- _TASK DETAILS_:
Nothing should change. Output the data exactly.

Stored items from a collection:

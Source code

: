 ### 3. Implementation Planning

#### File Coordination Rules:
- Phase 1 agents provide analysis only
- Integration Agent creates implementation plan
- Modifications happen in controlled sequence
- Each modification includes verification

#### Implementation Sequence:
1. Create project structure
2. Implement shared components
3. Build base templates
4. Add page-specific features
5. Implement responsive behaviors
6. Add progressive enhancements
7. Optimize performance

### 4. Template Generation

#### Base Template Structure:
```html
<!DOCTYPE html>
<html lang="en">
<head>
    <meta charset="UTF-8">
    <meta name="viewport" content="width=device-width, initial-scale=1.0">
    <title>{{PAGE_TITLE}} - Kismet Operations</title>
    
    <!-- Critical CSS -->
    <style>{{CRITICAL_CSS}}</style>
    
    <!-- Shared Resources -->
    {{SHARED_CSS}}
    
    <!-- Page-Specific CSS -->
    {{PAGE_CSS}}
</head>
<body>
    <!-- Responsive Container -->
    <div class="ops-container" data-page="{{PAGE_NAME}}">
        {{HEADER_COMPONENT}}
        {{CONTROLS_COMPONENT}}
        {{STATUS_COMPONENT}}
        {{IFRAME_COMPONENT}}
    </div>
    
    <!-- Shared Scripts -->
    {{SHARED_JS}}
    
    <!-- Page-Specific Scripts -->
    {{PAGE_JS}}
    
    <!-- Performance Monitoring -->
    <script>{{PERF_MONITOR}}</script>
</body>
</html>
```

- _WRITTEN SOLUTION_:
Source code

: ### 3. Implementation Planning

#### File Coordination Rules:
- Phase 1 agents provide analysis only
- Integration Agent creates implementation plan
- Modifications happen in controlled sequence
- Each modification includes verification

#### Implementation Sequence:
1. Create project structure
2. Implement shared components
3. Build base templates
4. Add page-specific features
5. Implement responsive behaviors
6. Add progressive enhancements
7. Optimize performance

### 4. Template Generation

#### Base Template Structure:
```html
<!DOCTYPE html>
<html lang="en">
<head>
    <meta charset="UTF-8">
    <meta name="viewport" content="width=device-width, initial-scale=1.0">
    <title>{{PAGE_TITLE}} - Kismet Operations</title>
    
    <!-- Critical CSS -->
    <style>{{CRITICAL_CSS}}</style>
    
    <!-- Shared Resources -->
    {{SHARED_CSS}}
    
    <!-- Page-Specific CSS -->
    {{PAGE_CSS}}
</head>
<body>
    <!-- Responsive Container -->
    <div class="ops-container" data-page="{{PAGE_NAME}}">
        {{HEADER_COMPONENT}}
        {{CONTROLS_COMPONENT}}
        {{STATUS_COMPONENT}}
        {{IFRAME_COMPONENT}}
    </div>
    
    <!-- Shared Scripts -->
    {{SHARED_JS}}
    
    <!-- Page-Specific Scripts -->
    {{PAGE_JS}}
    
    <!-- Performance Monitoring -->
    <script>{{PERF_MONITOR}}</script>
</body>
</html>
```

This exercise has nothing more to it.